<< BackYour Words Here: What it is to be a First Generation College Student
I’ve known that I wanted to attend college since I was in the eighth grade. If you had asked me then where I saw myself going, it would not have been Columbia, but Augustana College in Rock Island, Illinois, the school my grandmother attended for a short time and the school my dad dropped out of. I wanted to study English and journalism and I thought it was the perfect location and school for me to do that. When I visited the school again during my junior year of high school, I left feeling disappointed, similar to what I felt when I had visited St. Ambrose University in Davenport, Iowa, and Loyola University here in Chicago.

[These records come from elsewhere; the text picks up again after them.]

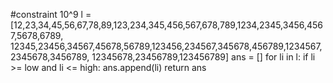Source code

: #constraint 10^9
l = [12,23,34,45,56,67,78,89,123,234,345,456,567,678,789,1234,2345,3456,4567,5678,6789,
12345,23456,34567,45678,56789,123456,234567,345678,456789,1234567,2345678,3456789,
12345678,23456789,123456789]
ans = []
for li in l:
if li >= low and li <= high:
ans.append(li)
return ans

Initially, Loyola was going to be it - the school I would attend fall 2007. This was simply because it was the only school in the city I visited and I wanted to call Chicago home. I don’t exactly remember how I found out about Columbia, maybe my guidance counselor introduced me. But as soon as I looked into the school, I started having a better feeling about where I was going to continue my education. I scheduled a visit and as soon I entered the Alexandroff Building where we were to sign in, I felt at home. Chicago. Downtown, at the heart of things. Columbia. It was meant to be.
Telling my mom that I was sure I wanted to go to Chicago was difficult. Not only was it that her little baby was growing up and becoming independent, but I wanted to continue to grow in what she considered a very unappealing environment - danger lurking around every corner, poor people harassing walkers-by, all around bad influences. When the day came that I was to move my belongings to my dorm-apartment, many tears were shed and hugs given. She was proud that I had made the decision to attend school and happy that I was following my dreams - things she was never able to do.
I feel that with each class I take, I am taking it for my mom, my dad, my sister, my niece, my entire family. I am not just going to school here at Columbia, living in the city, for me, but for them as well - they experience what I experience because I live to tell them about the time I took the wrong bus for 40 minutes, the time a beggar sang to me on the street, and the time this happened and the time that happened.
Time flies. I’m already a second semester sophomore. In two years, I’ll be graduating. Graduating with my family right at my side. I’ll smile at them from the stage with my diploma in my hand and think, This is for you, family, and this is for me. I have a feeling my mom will want to make copies of my diploma to send to extended family and friends to show that I made it through college, the first in the family.